There's no guarantee they won't fall further – but anytime you can buy an asset at an 18 year low, you're probably on to something.
The question – as always – is how to give yourself upside leverage to higher prices.
As I've said before, natural gas is a tricky commodity to store. You can't just fill up a barrel of it (like you can with oil) nor can you pour it into bars (like you can with gold or silver.)
It's expensive to store natural gas – because it's a gas and it requires specialized equipment. Most natural gas producers have taken to storing their gas "in-ground" meaning they don't pump it out of the ground once they find it.
This difficulty in storing natural gas means that it's a regional marketplace. The price quoted in the chart above refers only to North American Henry Hub natural gas prices. If you go to Asia or Europe, the prices are substantially higher.
So for now, the upside is for companies that can and do store and export natural gas.
As I said last week, the capitalists in Asia aren't worried about American unemployment or stock prices. They're worried about getting enough metals and energy to fuel their continued growth.
So in one sense, the shoe is on the other foot with China. They need our natural gas.
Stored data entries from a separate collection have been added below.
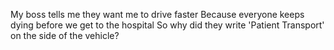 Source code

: My boss tells me they want me to drive faster
Because everyone keeps dying before we get to the hospital
So why did they write 'Patient Transport' on the side of the vehicle?
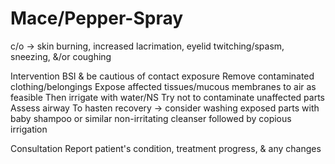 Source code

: # Mace/Pepper-Spray

c/o -> skin burning, increased lacrimation, eyelid twitching/spasm, sneezing, &/or coughing

Intervention
BSI & be cautious of contact exposure
Remove contaminated clothing/belongings
Expose affected tissues/mucous membranes to air as feasible
Then irrigate with water/NS
Try not to contaminate unaffected parts
Assess airway
To hasten recovery -> consider washing exposed parts with baby shampoo or similar non-irritating cleanser followed by copious irrigation

Consultation
Report patient's condition, treatment progress, & any changes
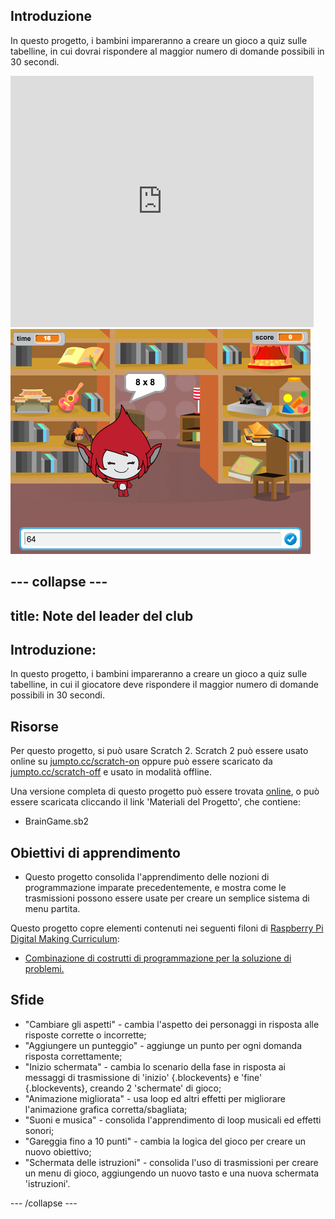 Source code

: ## Introduzione

In questo progetto, i bambini impareranno a creare un gioco a quiz sulle tabelline, in cui dovrai rispondere al maggior numero di domande possibili in 30 secondi.

<div class="scratch-preview">
  <iframe allowtransparency="true" width="485" height="402" src="https://scratch.mit.edu/projects/embed/42225768/?autostart=false" frameborder="0"></iframe>
  <img src="images/brain-final.png">
</div>

--- collapse ---
---
title: Note del leader del club
---


## Introduzione:
In questo progetto, i bambini impareranno a creare un gioco a quiz sulle tabelline, in cui il giocatore deve rispondere il maggior numero di domande possibili in 30 secondi.

## Risorse
Per questo progetto, si può usare Scratch 2. Scratch 2 può essere usato online su [jumpto.cc/scratch-on](http://jumpto.cc/scratch-on) oppure può essere scaricato da [jumpto.cc/scratch-off](http://jumpto.cc/scratch-off) e usato in modalità offline.

Una versione completa di questo progetto può essere trovata <a href="http://scratch.mit.edu/projects/42225768/#editor">online</a>, o può essere scaricata cliccando il link 'Materiali del Progetto', che contiene:

+ BrainGame.sb2

## Obiettivi di apprendimento
+ Questo progetto consolida l'apprendimento delle nozioni di programmazione imparate precedentemente, e mostra come le trasmissioni possono essere usate per creare un semplice sistema di menu partita.

Questo progetto copre elementi contenuti nei seguenti filoni di [Raspberry Pi Digital Making Curriculum](http://rpf.io/curriculum):

+ [Combinazione di costrutti di programmazione per la soluzione di problemi.](https://www.raspberrypi.org/curriculum/programming/builder)

## Sfide
+ "Cambiare gli aspetti" - cambia l'aspetto dei personaggi in risposta alle risposte corrette o incorrette;
+ "Aggiungere un punteggio" - aggiunge un punto per ogni domanda risposta correttamente;
+ "Inizio schermata" - cambia lo scenario della fase in risposta ai messaggi di trasmissione di 'inizio' {.blockevents} e 'fine' {.blockevents}, creando 2 'schermate' di gioco;
+ "Animazione migliorata" - usa loop ed altri effetti per migliorare l'animazione grafica corretta/sbagliata;
+ "Suoni e musica" - consolida l'apprendimento di loop musicali ed effetti sonori; 
+ "Gareggia fino a 10 punti" - cambia la logica del gioco per creare un nuovo obiettivo;
+ "Schermata delle istruzioni" - consolida l'uso di trasmissioni per creare un menu di gioco, aggiungendo un nuovo tasto e una nuova schermata 'istruzioni'.



--- /collapse ---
The New York Times reports that many Chinese factories are already experiencing "severe electricity shortages."
It's a big story worth checking out. My boss Ian Wyatt recently wrote a full write-up on this opportunity, which you can read for yourself by clicking here now.
The crux of it is that one American natural gas exporter stands to benefit from increased Chinese dependency on natural gas. They pay an 8% dividend and they have no downside to lower priced natural gas, because just take their cut from storage and export profits.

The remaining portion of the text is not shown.